Strategic Services

Strategic Services

Strategic services consist of cross-cutting management and governance functions to paint a picture of the desired future and long-term goals of the cyber security organization’s mission.

Program & Controls Assessment

A baseline study that identifies the current state of cyber security for the organization. This study is designed to assess cyber security functions against a framework of applicable industry and compliance drivers. Additionally, it is designed to identify the strengths and weakness of how the organization currently addresses cyber security across the enterprise – to include both management and functional perspectives.

CISO’s Blue Print

The blue print leverages the results of the program and controls assessment study to formally establish the cyber security program vision, goals, and objectives. Additionally, the blue print captures the organization’s overall, enterprise-wide cyber security value chain and process, along with a high-level road map for implementing the program and achieving the stated program goals and objectives.

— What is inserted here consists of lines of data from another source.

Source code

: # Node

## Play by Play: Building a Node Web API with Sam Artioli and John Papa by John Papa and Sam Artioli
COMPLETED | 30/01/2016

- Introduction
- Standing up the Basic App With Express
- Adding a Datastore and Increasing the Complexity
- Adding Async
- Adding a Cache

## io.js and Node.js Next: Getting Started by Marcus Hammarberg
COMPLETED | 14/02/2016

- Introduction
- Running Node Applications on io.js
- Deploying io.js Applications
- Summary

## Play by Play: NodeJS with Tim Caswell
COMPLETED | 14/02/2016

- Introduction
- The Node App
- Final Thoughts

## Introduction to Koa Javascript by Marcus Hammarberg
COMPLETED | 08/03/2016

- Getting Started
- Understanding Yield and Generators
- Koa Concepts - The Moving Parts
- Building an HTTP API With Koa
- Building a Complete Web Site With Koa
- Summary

Policy Suite & Policy Requirements Development

The policy identifies the specific organizational roles and responsibilities that support all cyber security activities, as well as captures the accepted information risk posture for the organization.  It is important that the policy be developed in coordination with business unit segments and other key stakeholders to ensure that the information security program and overall approach is responsive to business requirements.

Project & Program Management

We have developed several successful project and program management strategies that have been critical to the success of our client engagements. These strategies include employing proper mechanisms and tools, establishing and managing to project timelines, and ensuring the timeliness and quality of deliverable.  Our objective is to employ proven techniques so that project management activities can support, but not impede, valuable project activity time.